Venezuela sends US Congress letter on alleged invasion

Caracas (AFP) –


Venezuela has sent a letter to the US Congress outlying its case against the US and Colombian governments regarding a recent failed seaborne invasion, the attorney general said on Thursday.

Two former US special forces soldiers who now face terrorism charges were among the 91 people Venezuela says it captured in thwarting a botched armed incursion from the sea.

Caracas has accused US President Donald Trump of being directly responsible for the raid, in which eight attackers were allegedly killed.

Attorney General Tarek William Saab said the letter has been received by Nancy Pelosi, speaker of the US House of Representatives.

He said the letter provided "information to the American Congress about the facts of the so-called Operation Gideon."

The May 3 raid saw armed men land in Macuto, less than an hour from Caracas.

Venezuela President Nicolas Maduro claimed it was a plot to assassinate him.

A US House of Representatives committee has launched an investigation and sought information from Venezuela about the alleged invasion.

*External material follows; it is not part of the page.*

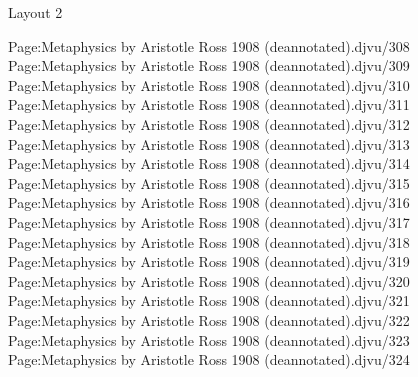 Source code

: 
Layout 2

Page:Metaphysics by Aristotle Ross 1908 (deannotated).djvu/308 Page:Metaphysics by Aristotle Ross 1908 (deannotated).djvu/309 Page:Metaphysics by Aristotle Ross 1908 (deannotated).djvu/310 Page:Metaphysics by Aristotle Ross 1908 (deannotated).djvu/311 Page:Metaphysics by Aristotle Ross 1908 (deannotated).djvu/312 Page:Metaphysics by Aristotle Ross 1908 (deannotated).djvu/313 Page:Metaphysics by Aristotle Ross 1908 (deannotated).djvu/314 Page:Metaphysics by Aristotle Ross 1908 (deannotated).djvu/315 Page:Metaphysics by Aristotle Ross 1908 (deannotated).djvu/316 Page:Metaphysics by Aristotle Ross 1908 (deannotated).djvu/317 Page:Metaphysics by Aristotle Ross 1908 (deannotated).djvu/318 Page:Metaphysics by Aristotle Ross 1908 (deannotated).djvu/319 Page:Metaphysics by Aristotle Ross 1908 (deannotated).djvu/320 Page:Metaphysics by Aristotle Ross 1908 (deannotated).djvu/321 Page:Metaphysics by Aristotle Ross 1908 (deannotated).djvu/322 Page:Metaphysics by Aristotle Ross 1908 (deannotated).djvu/323 Page:Metaphysics by Aristotle Ross 1908 (deannotated).djvu/324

Venezuela has charged the former US soldiers -- Luke Denman, 34, and Airan Berry, 41 -- with "terrorism, conspiracy, illicit trafficking of weapons of war and (criminal) association." They could face between 25 to 30 years in prison.

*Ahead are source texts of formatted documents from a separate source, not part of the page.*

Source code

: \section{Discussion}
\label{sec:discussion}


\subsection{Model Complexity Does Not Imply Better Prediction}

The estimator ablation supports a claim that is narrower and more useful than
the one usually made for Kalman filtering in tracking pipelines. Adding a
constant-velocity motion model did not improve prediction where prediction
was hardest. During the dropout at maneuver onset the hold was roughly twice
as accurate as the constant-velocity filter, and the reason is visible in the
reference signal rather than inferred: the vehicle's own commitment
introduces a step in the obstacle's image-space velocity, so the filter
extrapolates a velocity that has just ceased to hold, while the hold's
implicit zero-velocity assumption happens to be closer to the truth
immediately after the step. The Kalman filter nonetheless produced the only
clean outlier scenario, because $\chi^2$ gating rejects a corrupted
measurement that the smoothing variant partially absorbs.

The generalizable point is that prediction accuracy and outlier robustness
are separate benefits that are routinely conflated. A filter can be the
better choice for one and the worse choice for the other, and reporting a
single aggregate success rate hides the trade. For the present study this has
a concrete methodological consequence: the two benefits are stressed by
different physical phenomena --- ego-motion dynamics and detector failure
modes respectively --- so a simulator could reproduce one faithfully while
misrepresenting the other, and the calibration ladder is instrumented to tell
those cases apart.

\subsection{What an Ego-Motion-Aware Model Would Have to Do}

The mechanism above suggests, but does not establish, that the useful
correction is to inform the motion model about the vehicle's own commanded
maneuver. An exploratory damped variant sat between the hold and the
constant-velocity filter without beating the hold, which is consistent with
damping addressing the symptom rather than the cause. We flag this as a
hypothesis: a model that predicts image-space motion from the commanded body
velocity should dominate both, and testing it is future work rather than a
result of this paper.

Saab said the letter contains information on the "presumed participation" of the Trump administration and the government of Colombian President Ivan Duque.

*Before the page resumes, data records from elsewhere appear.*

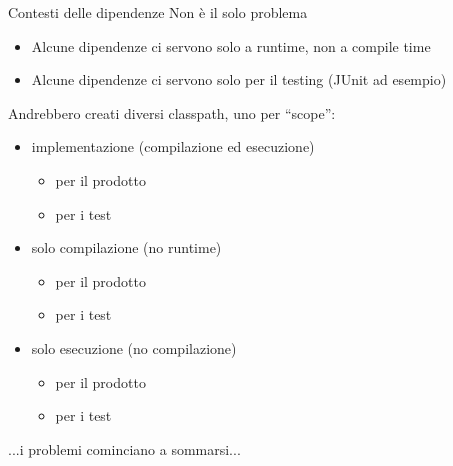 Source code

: \documentclass[presentation]{beamer}
\begin{document}
\begin{frame}[fragile]{Contesti delle dipendenze}
    Non è il solo problema
    \begin{itemize}
        \item Alcune dipendenze ci servono solo a runtime, non a compile time
        \item Alcune dipendenze ci servono solo per il testing (JUnit ad esempio)
    \end{itemize}
    Andrebbero creati diversi classpath, uno per ``scope'':
    \begin{itemize}
        \item implementazione (compilazione ed esecuzione)
        \begin{itemize}
            \item per il prodotto
            \item per i test
        \end{itemize}
        \item solo compilazione (no runtime)
        \begin{itemize}
            \item per il prodotto
            \item per i test
        \end{itemize}
        \item solo esecuzione (no compilazione)
        \begin{itemize}
            \item per il prodotto
            \item per i test
        \end{itemize}
    \end{itemize}
    ...i problemi cominciano a sommarsi...
\end{frame}
\end{document}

Both are close allies of Venezuela's opposition leader Juan Guaido, who in January 2019 declared himself acting president in a direct challenge to Maduro's authority, for which he received the backing of more than 50 countries.

Maduro has also accused Guaido of planning the invasion, a charge the opposition leader denies.

However, two Guaido advisors resigned last week after being linked to the invasion.